A defendant may be in custody at any time once she is arrested for a crime. She may be in custody both pending and during trial because she was ineligible for release (either by statute, a judge’s discretion, or because she did not have the means to pay for her release), or she may be in custody as part of her sentencing. Typically, a person in jail, opposed to prison, is there either pretrial or during trial but pre-conviction; awaiting sentencing and/or transfer to another facility; or serving a relatively short sentence, usually a term less than one year. Prisons are long-term holding facilities that typically house individuals who were convicted of a felony and sentenced to serve more than one year. This post will include fines and fees imposed and collected in both jails and prisons.
Pay to Stay
The in-custody fee that tends to have the most visceral reaction is the practice of ‘paying to stay’ or charging a ‘per diem’ fee. These fees, typically utilized by county jails, but also in place in prisons, actually charge inmates a daily ‘room and board’ fee for being incarcerated, as if the person checked into a hotel. Nationwide, it is unclear whether or not these fees begin accruing while a person is in custody prior to sentencing, if the per diems are only imposed once sentencing has taken place, or if, like in California, the fees can be charged retroactively for pre-sentencing custodial time after a person has been sentenced.

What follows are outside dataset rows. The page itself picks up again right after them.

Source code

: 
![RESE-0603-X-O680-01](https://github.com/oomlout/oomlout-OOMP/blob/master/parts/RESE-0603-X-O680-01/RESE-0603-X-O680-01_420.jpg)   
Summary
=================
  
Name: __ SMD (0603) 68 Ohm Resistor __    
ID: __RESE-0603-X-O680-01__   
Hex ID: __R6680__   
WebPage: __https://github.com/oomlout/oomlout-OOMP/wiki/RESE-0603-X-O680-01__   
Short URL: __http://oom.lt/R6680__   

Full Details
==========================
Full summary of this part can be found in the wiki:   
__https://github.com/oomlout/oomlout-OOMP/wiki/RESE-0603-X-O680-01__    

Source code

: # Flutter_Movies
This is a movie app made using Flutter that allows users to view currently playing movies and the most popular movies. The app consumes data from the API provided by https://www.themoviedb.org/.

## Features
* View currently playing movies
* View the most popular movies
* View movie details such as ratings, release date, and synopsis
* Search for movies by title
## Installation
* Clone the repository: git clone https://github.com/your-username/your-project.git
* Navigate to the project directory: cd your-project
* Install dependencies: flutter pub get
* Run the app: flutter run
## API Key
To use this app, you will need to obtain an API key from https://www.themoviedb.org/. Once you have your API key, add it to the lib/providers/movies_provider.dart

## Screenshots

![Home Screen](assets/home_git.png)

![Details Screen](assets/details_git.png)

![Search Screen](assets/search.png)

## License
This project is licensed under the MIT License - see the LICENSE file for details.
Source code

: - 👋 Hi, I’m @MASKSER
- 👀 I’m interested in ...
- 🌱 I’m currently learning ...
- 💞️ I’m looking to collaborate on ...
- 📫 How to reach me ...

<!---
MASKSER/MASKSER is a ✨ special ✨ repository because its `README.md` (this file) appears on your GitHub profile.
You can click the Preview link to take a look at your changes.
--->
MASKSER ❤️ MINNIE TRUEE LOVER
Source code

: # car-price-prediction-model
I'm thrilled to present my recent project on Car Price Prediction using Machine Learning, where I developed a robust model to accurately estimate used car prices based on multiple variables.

The most recent comprehensive study of these practices comes from an eleven-year-old report from the National Institute of Justice that surveyed 224 jails nationwide, and reported that 90 percent (pdf. page 17) of the responding parties do in fact charge per diems. Last year, the Brennan Center tweeted that forty-three states utilize pay-to-stay practices and forty-eight states charge per diems or medical fees, while there was no reported data on the remaining two states. Daily “rates” as well as requirements and standards (such as ability to pay, daily maximums, or lack thereof) for imposing these fees can vary from state to state, with some states charging as much as $80 a day (map, see New York).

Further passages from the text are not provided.